NCTCOG is a voluntary collective of local governments, and among other things, they will be discussing the Veloweb, an ambitious bike trail network intended to link DFW regions.  The 2009 chair of the NCTCOG Bike and Pedestrian Advisory Committee is Don Koski, whose name you might recognize from a recent interview on the Bike Friendly Oak Cliff blog.  Don is Forth Worth’s senior planner, and having worked previously in the twin cities, he’s coming from a city ranked in the top 10 bike-friendly American cities.  This BPAC group has published a 2030 Mobility Plan which allocated $213 million for regional bicycle and pedestrian improvements.  This meeting is open to the public, and RSVP is requested for anyone interested in the Safe Routes To School webinar at 2PM.

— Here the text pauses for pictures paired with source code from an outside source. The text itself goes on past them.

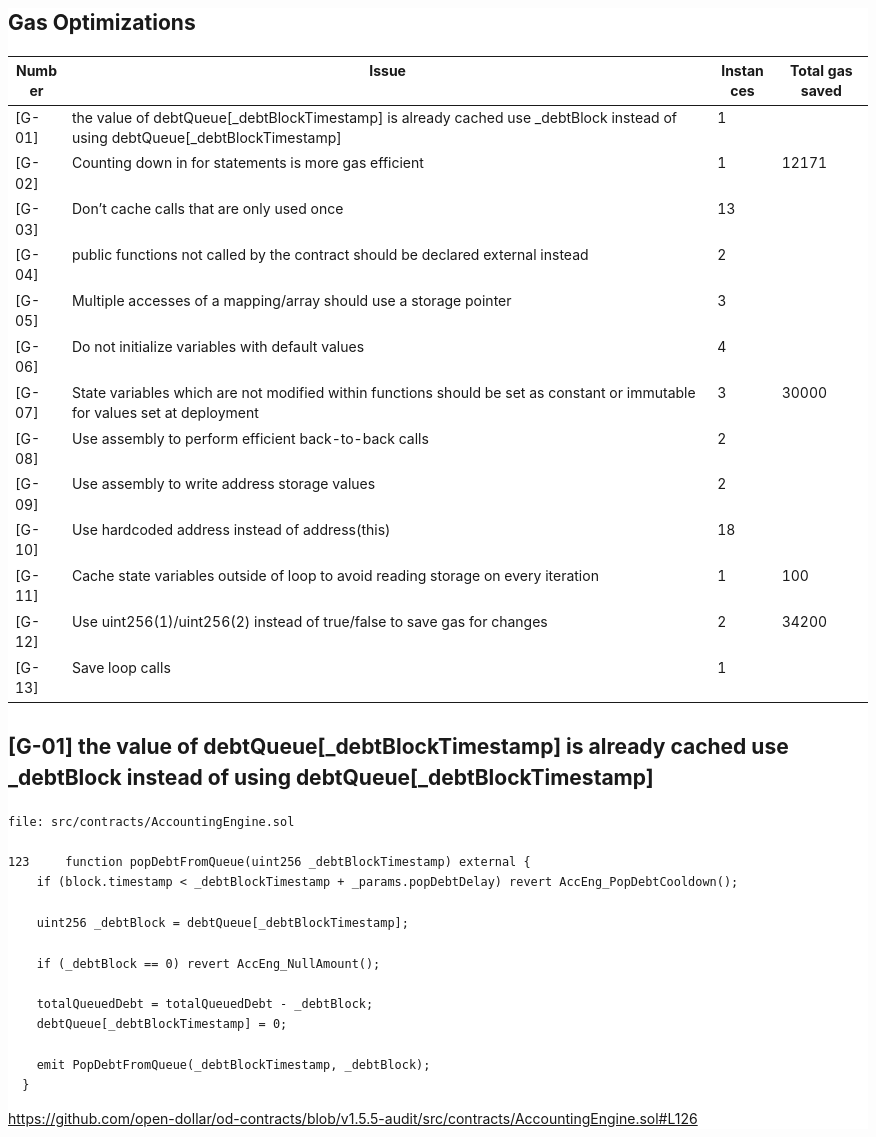 

## Gas Optimizations

| Number | Issue | Instances | Total gas saved |
|--------|-------|-----------|-----------------|
|[G-01]| the value of debtQueue[_debtBlockTimestamp] is already cached use _debtBlock instead of using debtQueue[_debtBlockTimestamp]   |  1  |  |
|[G-02]| Counting down in for statements is more gas efficient   |  1  | 12171 |
|[G-03]| Don’t cache calls that are only used once   | 13  |  |
|[G-04]| public functions not called by the contract should be declared external instead   |  2  |  |
|[G-05]| Multiple accesses of a mapping/array should use a storage pointer   |  3  |  |
|[G-06]| Do not initialize variables with default values   |  4  |  |
|[G-07]| State variables which are not modified within functions should be set as constant or immutable for values set at deployment   |  3  | 30000 |
|[G-08]| Use assembly to perform efficient back-to-back calls   |  2  |  |
|[G-09]| Use assembly to write address storage values   |  2  |  |
|[G-10]| Use hardcoded address instead of address(this)   | 18   |  |
|[G-11]| Cache state variables outside of loop to avoid reading storage on every iteration   |  1  | 100 |
|[G-12]| Use uint256(1)/uint256(2) instead of true/false to save gas for changes   |  2  | 34200 |
|[G-13]| Save loop calls  |  1  |  |


## [G-01] the value of debtQueue[_debtBlockTimestamp] is already cached use _debtBlock instead of using debtQueue[_debtBlockTimestamp]

```solidity
file: src/contracts/AccountingEngine.sol

123     function popDebtFromQueue(uint256 _debtBlockTimestamp) external {
    if (block.timestamp < _debtBlockTimestamp + _params.popDebtDelay) revert AccEng_PopDebtCooldown();

    uint256 _debtBlock = debtQueue[_debtBlockTimestamp];

    if (_debtBlock == 0) revert AccEng_NullAmount();

    totalQueuedDebt = totalQueuedDebt - _debtBlock;
    debtQueue[_debtBlockTimestamp] = 0;

    emit PopDebtFromQueue(_debtBlockTimestamp, _debtBlock);
  }

```
https://github.com/open-dollar/od-contracts/blob/v1.5.5-audit/src/contracts/AccountingEngine.sol#L126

Please join NCTCOG as we welcome Texas Safe Routes to School (SRTS) Program Coordinators Melanie Young and Cheryl Cook, from the TxDOT Dallas District, and Joel Mallard, from the TxDOT Fort Worth District. Each Coordinator will be available for a question and answer session following a presentation on the Texas SRTS Program. In addition, a presentation on the Dallas County Cottonwood Trail project will be given, and plans for the Regional Veloweb Update Review Meetings will be discussed.

Free Safe Routes to School Webinar from 2:00 pm – 3:00 pm!
ATTN: If you are interested in attending this webinar, please RSVP immediately, as space is limited.

For additional information or questions, please contact Deborah Humphreys
at dhumphreys@nctcog.org or (817) 608-2394.

Come early and listen as APBP examines critical components of effective bicycle and pedestrian education programs for children. Learn how the hands-on education program in Winterthur, Switzerland, became routine, repeated and reinforced annually (a speaker from Winterthur, Switzerland has been invited). In addition, find out how schools can use the new pedestrian safety curriculum developed for the National Highway Traffic Safety Administration.